#### [EXERCISE DETAILS]
The answer should match the entries below word for word, minus their pictures.

#### [EXCERPTED RECORDS]
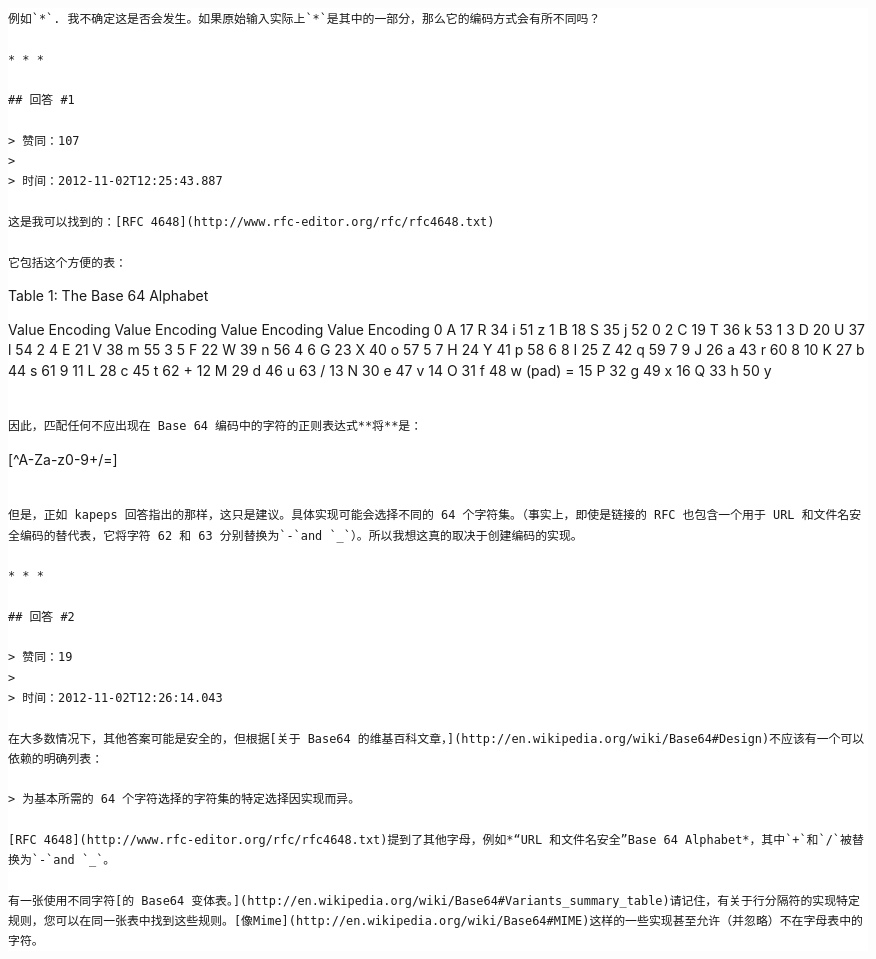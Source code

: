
 ```
例如`*`. 我不确定这是否会发生。如果原始输入实际上`*`是其中的一部分，那么它的编码方式会有所不同吗？

* * *

## 回答 #1

> 赞同：107
> 
> 时间：2012-11-02T12:25:43.887

这是我可以找到的：[RFC 4648](http://www.rfc-editor.org/rfc/rfc4648.txt)

它包括这个方便的表：

```
 Table 1: The Base 64 Alphabet

 Value Encoding  Value Encoding  Value Encoding  Value Encoding
     0 A            17 R            34 i            51 z
     1 B            18 S            35 j            52 0
     2 C            19 T            36 k            53 1
     3 D            20 U            37 l            54 2
     4 E            21 V            38 m            55 3
     5 F            22 W            39 n            56 4
     6 G            23 X            40 o            57 5
     7 H            24 Y            41 p            58 6
     8 I            25 Z            42 q            59 7
     9 J            26 a            43 r            60 8
    10 K            27 b            44 s            61 9
    11 L            28 c            45 t            62 +
    12 M            29 d            46 u            63 /
    13 N            30 e            47 v
    14 O            31 f            48 w         (pad) =
    15 P            32 g            49 x
    16 Q            33 h            50 y 
```

因此，匹配任何不应出现在 Base 64 编码中的字符的正则表达式**将**是：

```
[^A-Za-z0-9+/=] 
```

但是，正如 kapeps 回答指出的那样，这只是建议。具体实现可能会选择不同的 64 个字符集。（事实上​​，即使是链接的 RFC 也包含一个用于 URL 和文件名安全编码的替代表，它将字符 62 和 63 分别替换为`-`and `_`）。所以我想这真的取决于创建编码的实现。

* * *

## 回答 #2

> 赞同：19
> 
> 时间：2012-11-02T12:26:14.043

在大多数情况下，其他答案可能是安全的，但根据[关于 Base64 的维基百科文章，](http://en.wikipedia.org/wiki/Base64#Design)不应该有一个可以依赖的明确列表：

> 为基本所需的 64 个字符选择的字符集的特定选择因实现而异。

[RFC 4648](http://www.rfc-editor.org/rfc/rfc4648.txt)提到了其他字母，例如*“URL 和文件名安全”Base 64 Alphabet*，其中`+`和`/`被替换为`-`and `_`。

有一张使用不同字符[的 Base64 变体表。](http://en.wikipedia.org/wiki/Base64#Variants_summary_table)请记住，有关于行分隔符的实现特定规则，您可以在同一张表中找到这些规则。[像Mime](http://en.wikipedia.org/wiki/Base64#MIME)这样的一些实现甚至允许（并忽略）不在字母表中的字符。
```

#### [FINISHED EXERCISE]
Source code

:
 ```
例如`*`. 我不确定这是否会发生。如果原始输入实际上`*`是其中的一部分，那么它的编码方式会有所不同吗？

* * *

## 回答 #1

> 赞同：107
> 
> 时间：2012-11-02T12:25:43.887

这是我可以找到的：[RFC 4648](http://www.rfc-editor.org/rfc/rfc4648.txt)

它包括这个方便的表：

```
 Table 1: The Base 64 Alphabet

 Value Encoding  Value Encoding  Value Encoding  Value Encoding
     0 A            17 R            34 i            51 z
     1 B            18 S            35 j            52 0
     2 C            19 T            36 k            53 1
     3 D            20 U            37 l            54 2
     4 E            21 V            38 m            55 3
     5 F            22 W            39 n            56 4
     6 G            23 X            40 o            57 5
     7 H            24 Y            41 p            58 6
     8 I            25 Z            42 q            59 7
     9 J            26 a            43 r            60 8
    10 K            27 b            44 s            61 9
    11 L            28 c            45 t            62 +
    12 M            29 d            46 u            63 /
    13 N            30 e            47 v
    14 O            31 f            48 w         (pad) =
    15 P            32 g            49 x
    16 Q            33 h            50 y 
```

因此，匹配任何不应出现在 Base 64 编码中的字符的正则表达式**将**是：

```
[^A-Za-z0-9+/=] 
```

但是，正如 kapeps 回答指出的那样，这只是建议。具体实现可能会选择不同的 64 个字符集。（事实上​​，即使是链接的 RFC 也包含一个用于 URL 和文件名安全编码的替代表，它将字符 62 和 63 分别替换为`-`and `_`）。所以我想这真的取决于创建编码的实现。

* * *

## 回答 #2

> 赞同：19
> 
> 时间：2012-11-02T12:26:14.043

在大多数情况下，其他答案可能是安全的，但根据[关于 Base64 的维基百科文章，](http://en.wikipedia.org/wiki/Base64#Design)不应该有一个可以依赖的明确列表：

> 为基本所需的 64 个字符选择的字符集的特定选择因实现而异。

[RFC 4648](http://www.rfc-editor.org/rfc/rfc4648.txt)提到了其他字母，例如*“URL 和文件名安全”Base 64 Alphabet*，其中`+`和`/`被替换为`-`and `_`。

有一张使用不同字符[的 Base64 变体表。](http://en.wikipedia.org/wiki/Base64#Variants_summary_table)请记住，有关于行分隔符的实现特定规则，您可以在同一张表中找到这些规则。[像Mime](http://en.wikipedia.org/wiki/Base64#MIME)这样的一些实现甚至允许（并忽略）不在字母表中的字符。
```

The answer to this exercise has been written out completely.